▶ **Instructions for the task**: Only lines containing the word "your" belong in the answer; copy each one from the records.

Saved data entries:
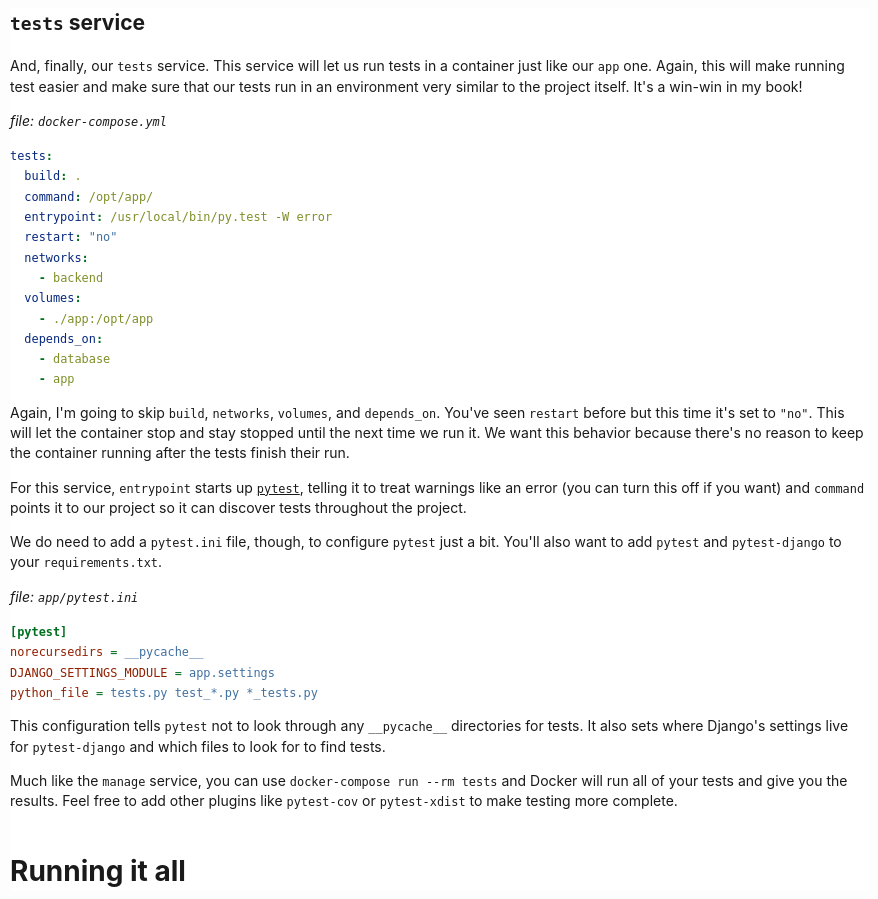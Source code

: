 ## `tests` service

And, finally, our `tests` service. This service will let us run tests in a
container just like our `app` one. Again, this will make running test easier
and make sure that our tests run in an environment very similar to the project
itself. It's a win-win in my book!

_file: `docker-compose.yml`_

```yaml
tests:
  build: .
  command: /opt/app/
  entrypoint: /usr/local/bin/py.test -W error
  restart: "no"
  networks:
    - backend
  volumes:
    - ./app:/opt/app
  depends_on:
    - database
    - app
```

Again, I'm going to skip `build`, `networks`, `volumes`, and `depends_on`. You've
seen `restart` before but this time it's set to `"no"`. This will let the
container stop and stay stopped until the next time we run it. We want this
behavior because there's no reason to keep the container running after the tests
finish their run.

For this service, `entrypoint` starts up [`pytest`], telling it to treat
warnings like an error (you can turn this off if you want) and `command` points
it to our project so it can discover tests throughout the project.

We do need to add a `pytest.ini` file, though, to configure `pytest` just a bit.
You'll also want to add `pytest` and `pytest-django` to your `requirements.txt`.

_file: `app/pytest.ini`_

```ini
[pytest]
norecursedirs = __pycache__
DJANGO_SETTINGS_MODULE = app.settings
python_file = tests.py test_*.py *_tests.py
```

This configuration tells `pytest` not to look through any `__pycache__`
directories for tests. It also sets where Django's settings live for
`pytest-django` and which files to look for to find tests.

Much like the `manage` service, you can use `docker-compose run --rm tests` and
Docker will run all of your tests and give you the results. Feel free to add
other plugins like `pytest-cov` or `pytest-xdist` to make testing more complete.

# Running it all


[`pip-tools`]: https://github.com/jazzband/pip-tools
[`uwsgi`]: https://uwsgi-docs.readthedocs.io/en/latest/
[`uwsgi` docs]: https://uwsgi-docs.readthedocs.io/en/latest/Options.html
[`nginx` server]: https://nginx.org/
[`certbot`]: https://certbot.eff.org/
[`django-extensions`]: https://github.com/django-extensions/django-extensions
[`pytest`]: https://docs.pytest.org/en/latest/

▶ **Answer to this exercise**:
You'll also want to add `pytest` and `pytest-django` to your `requirements.txt`.
Docker will run all of your tests and give you the results. Feel free to add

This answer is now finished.